--- Work to be completed ---
From the data underneath, reproduce exactly the stretch that begins at the line with "pour toute extension" and ends after the line with "il suffit d'appliquer le lemme suivant".

<<<<

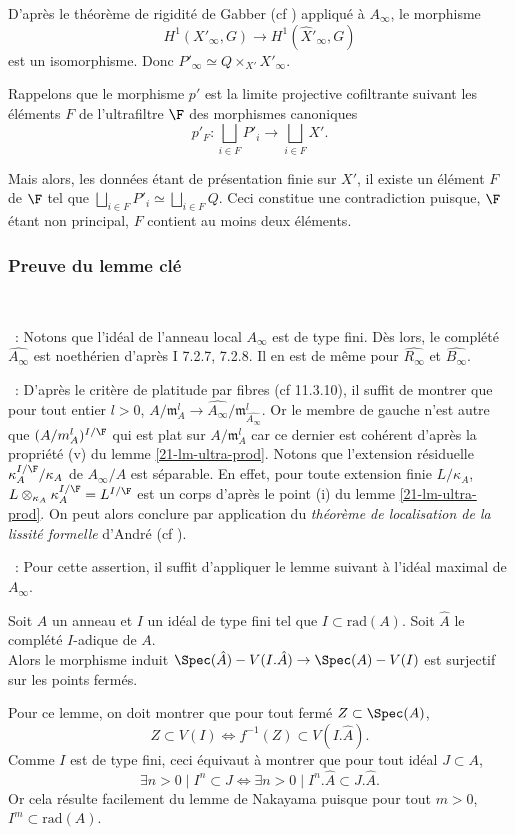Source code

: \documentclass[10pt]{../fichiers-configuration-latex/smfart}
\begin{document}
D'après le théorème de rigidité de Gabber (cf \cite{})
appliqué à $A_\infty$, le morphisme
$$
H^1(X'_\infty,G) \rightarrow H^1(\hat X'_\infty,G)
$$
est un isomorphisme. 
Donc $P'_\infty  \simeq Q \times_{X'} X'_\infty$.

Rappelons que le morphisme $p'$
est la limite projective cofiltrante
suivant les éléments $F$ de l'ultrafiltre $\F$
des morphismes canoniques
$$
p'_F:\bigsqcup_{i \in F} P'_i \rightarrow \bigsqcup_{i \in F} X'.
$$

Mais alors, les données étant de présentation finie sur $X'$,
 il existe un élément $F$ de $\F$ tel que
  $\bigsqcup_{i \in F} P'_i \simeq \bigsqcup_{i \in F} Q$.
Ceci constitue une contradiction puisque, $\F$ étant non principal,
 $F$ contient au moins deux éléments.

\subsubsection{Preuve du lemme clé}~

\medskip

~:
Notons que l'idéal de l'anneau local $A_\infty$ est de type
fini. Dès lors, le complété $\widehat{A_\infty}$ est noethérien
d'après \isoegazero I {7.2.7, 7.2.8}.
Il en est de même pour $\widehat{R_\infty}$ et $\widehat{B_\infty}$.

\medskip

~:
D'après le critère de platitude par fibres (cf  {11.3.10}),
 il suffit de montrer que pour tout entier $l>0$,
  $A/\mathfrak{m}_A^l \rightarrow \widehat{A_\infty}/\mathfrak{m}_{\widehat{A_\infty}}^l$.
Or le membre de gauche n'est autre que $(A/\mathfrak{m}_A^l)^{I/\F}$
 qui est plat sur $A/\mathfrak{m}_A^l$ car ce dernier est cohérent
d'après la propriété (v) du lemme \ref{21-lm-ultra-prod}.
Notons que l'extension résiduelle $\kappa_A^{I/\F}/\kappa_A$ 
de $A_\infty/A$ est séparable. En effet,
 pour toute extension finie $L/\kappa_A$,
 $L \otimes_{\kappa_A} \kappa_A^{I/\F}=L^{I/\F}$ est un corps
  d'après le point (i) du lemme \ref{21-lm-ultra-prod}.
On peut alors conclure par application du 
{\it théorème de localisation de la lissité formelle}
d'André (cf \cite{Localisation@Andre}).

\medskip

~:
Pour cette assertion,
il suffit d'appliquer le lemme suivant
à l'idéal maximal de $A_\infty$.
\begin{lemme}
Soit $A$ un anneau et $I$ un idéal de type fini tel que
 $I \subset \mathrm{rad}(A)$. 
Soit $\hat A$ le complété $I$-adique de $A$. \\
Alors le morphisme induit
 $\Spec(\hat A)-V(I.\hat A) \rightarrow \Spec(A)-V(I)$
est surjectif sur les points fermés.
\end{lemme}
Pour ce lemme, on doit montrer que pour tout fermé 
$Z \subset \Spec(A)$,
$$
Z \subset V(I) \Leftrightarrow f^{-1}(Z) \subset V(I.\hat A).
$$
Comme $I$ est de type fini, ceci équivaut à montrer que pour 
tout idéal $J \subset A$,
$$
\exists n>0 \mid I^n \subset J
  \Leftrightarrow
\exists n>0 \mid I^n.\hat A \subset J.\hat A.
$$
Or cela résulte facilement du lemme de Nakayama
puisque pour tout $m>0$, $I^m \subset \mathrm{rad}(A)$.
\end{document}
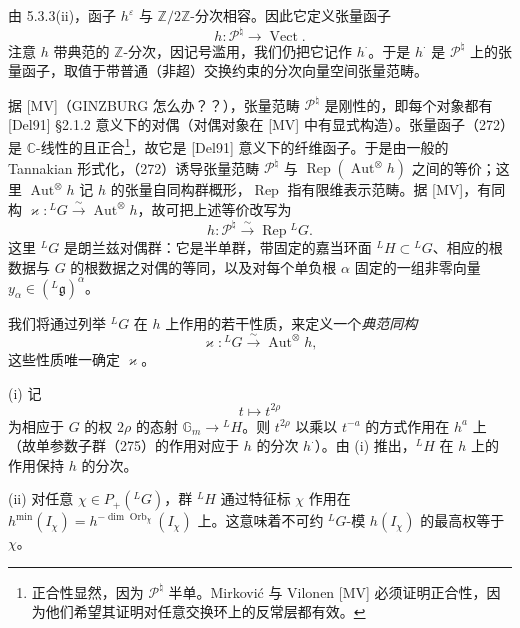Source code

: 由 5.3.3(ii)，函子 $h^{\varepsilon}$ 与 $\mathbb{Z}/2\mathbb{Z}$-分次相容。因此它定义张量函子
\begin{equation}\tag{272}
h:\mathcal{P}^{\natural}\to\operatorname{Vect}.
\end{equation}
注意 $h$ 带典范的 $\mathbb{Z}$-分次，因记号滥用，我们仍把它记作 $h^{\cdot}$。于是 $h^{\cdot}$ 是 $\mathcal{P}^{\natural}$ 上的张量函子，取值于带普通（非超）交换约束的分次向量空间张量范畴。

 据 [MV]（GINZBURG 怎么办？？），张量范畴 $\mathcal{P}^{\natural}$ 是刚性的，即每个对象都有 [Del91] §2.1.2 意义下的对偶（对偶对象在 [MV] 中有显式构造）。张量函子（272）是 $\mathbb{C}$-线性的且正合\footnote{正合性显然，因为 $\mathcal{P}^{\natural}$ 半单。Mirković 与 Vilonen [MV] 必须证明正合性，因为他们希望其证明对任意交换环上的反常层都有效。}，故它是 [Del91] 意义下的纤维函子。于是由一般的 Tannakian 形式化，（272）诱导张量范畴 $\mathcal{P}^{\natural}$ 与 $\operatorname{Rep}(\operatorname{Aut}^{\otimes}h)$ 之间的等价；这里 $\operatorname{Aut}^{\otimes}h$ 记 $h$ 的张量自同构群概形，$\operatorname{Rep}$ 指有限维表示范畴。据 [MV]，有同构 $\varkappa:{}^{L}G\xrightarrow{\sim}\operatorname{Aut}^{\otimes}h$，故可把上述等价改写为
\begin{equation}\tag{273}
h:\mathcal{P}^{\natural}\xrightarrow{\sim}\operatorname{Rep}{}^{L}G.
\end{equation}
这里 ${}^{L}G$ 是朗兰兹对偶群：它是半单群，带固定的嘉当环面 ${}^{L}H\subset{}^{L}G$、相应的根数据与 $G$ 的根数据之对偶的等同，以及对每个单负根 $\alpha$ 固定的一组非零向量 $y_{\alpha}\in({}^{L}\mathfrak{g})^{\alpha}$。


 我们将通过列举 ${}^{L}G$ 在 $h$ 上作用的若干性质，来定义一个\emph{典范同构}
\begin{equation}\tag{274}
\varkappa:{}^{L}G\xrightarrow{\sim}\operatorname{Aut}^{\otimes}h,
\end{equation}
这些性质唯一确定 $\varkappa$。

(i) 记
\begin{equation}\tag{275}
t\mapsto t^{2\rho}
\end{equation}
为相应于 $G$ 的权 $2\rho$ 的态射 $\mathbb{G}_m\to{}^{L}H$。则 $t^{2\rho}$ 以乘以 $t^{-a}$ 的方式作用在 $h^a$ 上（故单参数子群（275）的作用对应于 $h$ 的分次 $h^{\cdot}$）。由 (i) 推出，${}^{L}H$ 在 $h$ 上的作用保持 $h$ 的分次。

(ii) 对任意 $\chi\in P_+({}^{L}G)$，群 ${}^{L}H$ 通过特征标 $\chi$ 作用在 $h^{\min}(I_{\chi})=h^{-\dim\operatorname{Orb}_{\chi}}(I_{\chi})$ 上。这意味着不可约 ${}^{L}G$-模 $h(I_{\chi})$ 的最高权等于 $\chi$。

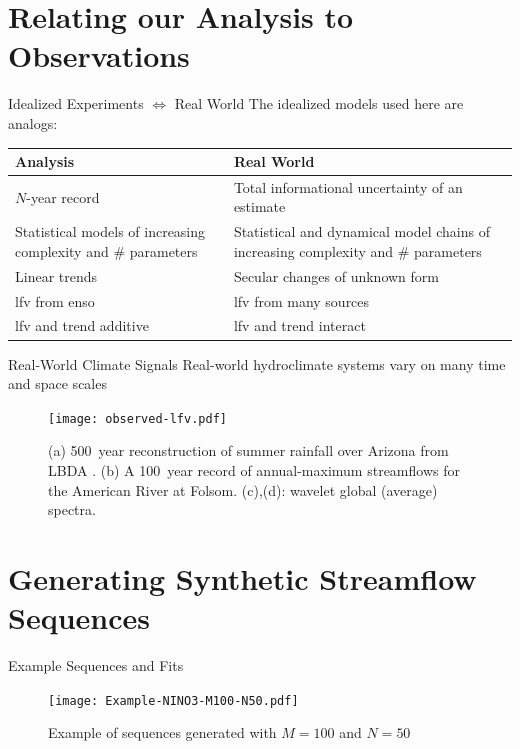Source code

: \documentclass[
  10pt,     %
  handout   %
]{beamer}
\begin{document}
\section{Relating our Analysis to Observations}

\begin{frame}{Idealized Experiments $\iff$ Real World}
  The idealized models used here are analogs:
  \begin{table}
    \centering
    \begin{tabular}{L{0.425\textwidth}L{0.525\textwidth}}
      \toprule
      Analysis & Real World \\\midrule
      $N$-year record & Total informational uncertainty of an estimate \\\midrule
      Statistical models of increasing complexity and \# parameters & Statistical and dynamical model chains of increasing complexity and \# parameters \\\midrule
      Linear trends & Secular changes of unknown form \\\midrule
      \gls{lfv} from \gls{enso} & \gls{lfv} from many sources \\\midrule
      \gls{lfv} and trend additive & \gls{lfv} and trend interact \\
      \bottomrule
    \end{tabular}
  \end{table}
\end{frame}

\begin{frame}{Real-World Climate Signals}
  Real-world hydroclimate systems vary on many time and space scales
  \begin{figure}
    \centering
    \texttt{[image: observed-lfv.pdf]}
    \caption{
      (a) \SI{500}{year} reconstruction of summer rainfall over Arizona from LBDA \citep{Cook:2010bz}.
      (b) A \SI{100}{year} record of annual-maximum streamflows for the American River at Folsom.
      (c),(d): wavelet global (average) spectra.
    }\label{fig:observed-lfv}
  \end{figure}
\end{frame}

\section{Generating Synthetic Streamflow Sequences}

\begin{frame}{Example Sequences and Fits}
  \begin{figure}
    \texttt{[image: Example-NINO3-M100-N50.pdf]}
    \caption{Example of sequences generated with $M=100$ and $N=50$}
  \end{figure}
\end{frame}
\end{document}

>>>>

--- Exercise solution ---
 pour toute extension finie $L/\kappa_A$,
 $L \otimes_{\kappa_A} \kappa_A^{I/\F}=L^{I/\F}$ est un corps
  d'après le point (i) du lemme \ref{21-lm-ultra-prod}.
On peut alors conclure par application du 
{\it théorème de localisation de la lissité formelle}
d'André (cf \cite{Localisation@Andre}).

\medskip

~:
Pour cette assertion,
il suffit d'appliquer le lemme suivant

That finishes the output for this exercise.